Early signs of OA can be present in those aged between 15 and 49 years, up to two decades prior to formal diagnosis.^1,2 Although there are several studies looking at risk factors for OA,^{1–4,31–35} only recently have machine learning methodologies begun to be used in OA research, and to the best of our knowledge, no studies are applying predictive models in the population under 50 years old.

We applied ‘Deep PredictMed’ models based on deep learning, LR, and SVM for identifying risk factors of OA in subjects aged 20–50 years from a large US national survey. The DNN overall predictive performance was better than the LRC and SVC models. The sensitivity of the LRC was lower than the DNN (50% versus 68%) since DNN deals better with unbalanced data.

In accordance with previous studies^5,36,37 with older patients, the present research confirmed age, female sex, obesity, ethnicity, and smoking as risk factors of OA in patients aged 20–50 years. As reported in current literature, we also found that early OA was associated with increasing age and female sex.^1–4,31,32 The increase in OA with age is a consequence of cumulative exposure to risk factors and biological changes such as oxidative damage, thinning of cartilage, or muscle weakness.³³

There are known racial/ethnic differences in radiographic OA features. Our study confirms that African Americans are more likely to develop OA.^38–42 Moreover, we found that compared with other ethnical groups, Mexican Americans and other Hispanics are less likely than young non-Hispanic Blacks and non-Hispanic Whites to have early OA. We also confirmed^1–4,31,32 that HBP, cigarette smoking, and high BMI are associated with early onset of OA in younger adults.
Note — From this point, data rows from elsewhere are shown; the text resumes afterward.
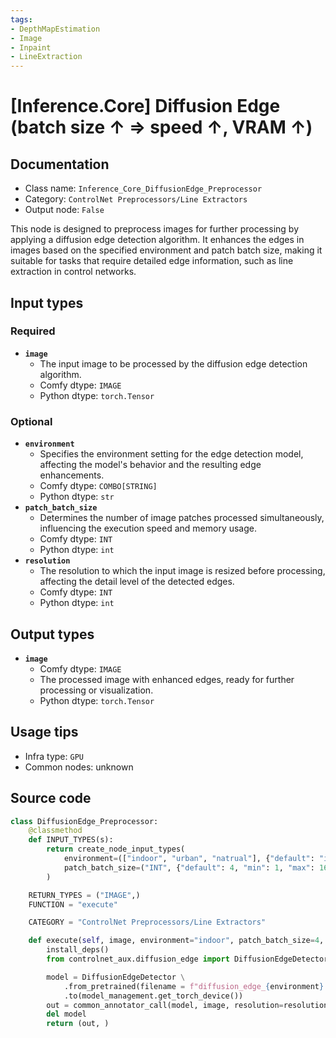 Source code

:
 ```yaml
---
tags:
- DepthMapEstimation
- Image
- Inpaint
- LineExtraction
---
```


# [Inference.Core] Diffusion Edge (batch size ↑ => speed ↑, VRAM ↑)
## Documentation
- Class name: `Inference_Core_DiffusionEdge_Preprocessor`
- Category: `ControlNet Preprocessors/Line Extractors`
- Output node: `False`

This node is designed to preprocess images for further processing by applying a diffusion edge detection algorithm. It enhances the edges in images based on the specified environment and patch batch size, making it suitable for tasks that require detailed edge information, such as line extraction in control networks.
## Input types
### Required
- **`image`**
    - The input image to be processed by the diffusion edge detection algorithm.
    - Comfy dtype: `IMAGE`
    - Python dtype: `torch.Tensor`
### Optional
- **`environment`**
    - Specifies the environment setting for the edge detection model, affecting the model's behavior and the resulting edge enhancements.
    - Comfy dtype: `COMBO[STRING]`
    - Python dtype: `str`
- **`patch_batch_size`**
    - Determines the number of image patches processed simultaneously, influencing the execution speed and memory usage.
    - Comfy dtype: `INT`
    - Python dtype: `int`
- **`resolution`**
    - The resolution to which the input image is resized before processing, affecting the detail level of the detected edges.
    - Comfy dtype: `INT`
    - Python dtype: `int`
## Output types
- **`image`**
    - Comfy dtype: `IMAGE`
    - The processed image with enhanced edges, ready for further processing or visualization.
    - Python dtype: `torch.Tensor`
## Usage tips
- Infra type: `GPU`
- Common nodes: unknown


## Source code
```python
class DiffusionEdge_Preprocessor:
    @classmethod
    def INPUT_TYPES(s):
        return create_node_input_types(
            environment=(["indoor", "urban", "natrual"], {"default": "indoor"}),
            patch_batch_size=("INT", {"default": 4, "min": 1, "max": 16})
        )

    RETURN_TYPES = ("IMAGE",)
    FUNCTION = "execute"

    CATEGORY = "ControlNet Preprocessors/Line Extractors"

    def execute(self, image, environment="indoor", patch_batch_size=4, resolution=512, **kwargs):
        install_deps()
        from controlnet_aux.diffusion_edge import DiffusionEdgeDetector

        model = DiffusionEdgeDetector \
            .from_pretrained(filename = f"diffusion_edge_{environment}.pt") \
            .to(model_management.get_torch_device())
        out = common_annotator_call(model, image, resolution=resolution, patch_batch_size=patch_batch_size)
        del model
        return (out, )

```
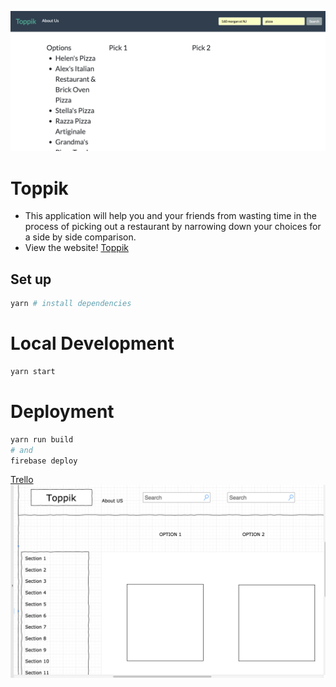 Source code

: 
![](toppikScreenShot.png)


# Toppik
* This application will help you and your friends from wasting time in the process of picking out a restaurant by narrowing down your choices for a side by side comparison.
* View the website! [Toppik](https://toppik-fee29.firebaseapp.com/?)

## Set up
```sh
yarn # install dependencies
```
# Local Development
```sh
yarn start
```
# Deployment
```sh
yarn run build
# and
firebase deploy
```

[Trello](https://trello.com/b/JosHBgib/front-end-projecct)
![](draw.png)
This highlights the need for preventive measures concerning general health (smoking cessation, improved nutrition, and physical activity) for preventing OA in younger adults. This also highlights the correlation between good physical condition and delay of the onset of OA. Another interesting finding was the correlation between early OA and physical and mental limitations, to be investigated more in depth in the future. However, from our results, we cannot exclude a reverse causal mechanism, that is, the physical and mental limitation should increase the risk of OA or vice versa.

Data mining and artificial neural networks can help the clinical decision-making process and precision medicine in the prediction of OA in people less than 50 years old. The proposed method identifies risk factors of having OA with indirect or limited data, such as the statistical data of medical utilization and health behavior information. This can be advantageous for possible patients to prevent future medical costs, reduce the time for diagnosis, and avoid unnecessary testing. Of course, no method is a panacea, and analysis of large datasets can also generate seemingly meaningful results which are in fact spurious artifacts. As datasets become ever larger and incorporate more complex variables, it becomes increasingly important to link confirmatory analysis with the scientific discovery process while incorporating study design and subject area expertise.⁴

PredcitMed algorithm can help identifying subjects at risk and, therefore, anticipating X-ray and diagnosis of OA to propose conservative treatments instead of joint replacement. These results from the machine learning methods allow for the prediction of the presence of OA with good accuracy. The first clinical applications should be as follows:^43,44

In the case of osteo-articular pain and/or stiffness, the general practitioner (GP) could be alerted if the subject presents one or more risk factors, in which case medical imaging could be quickly proposed to confirm OA, and if present, specific treatment.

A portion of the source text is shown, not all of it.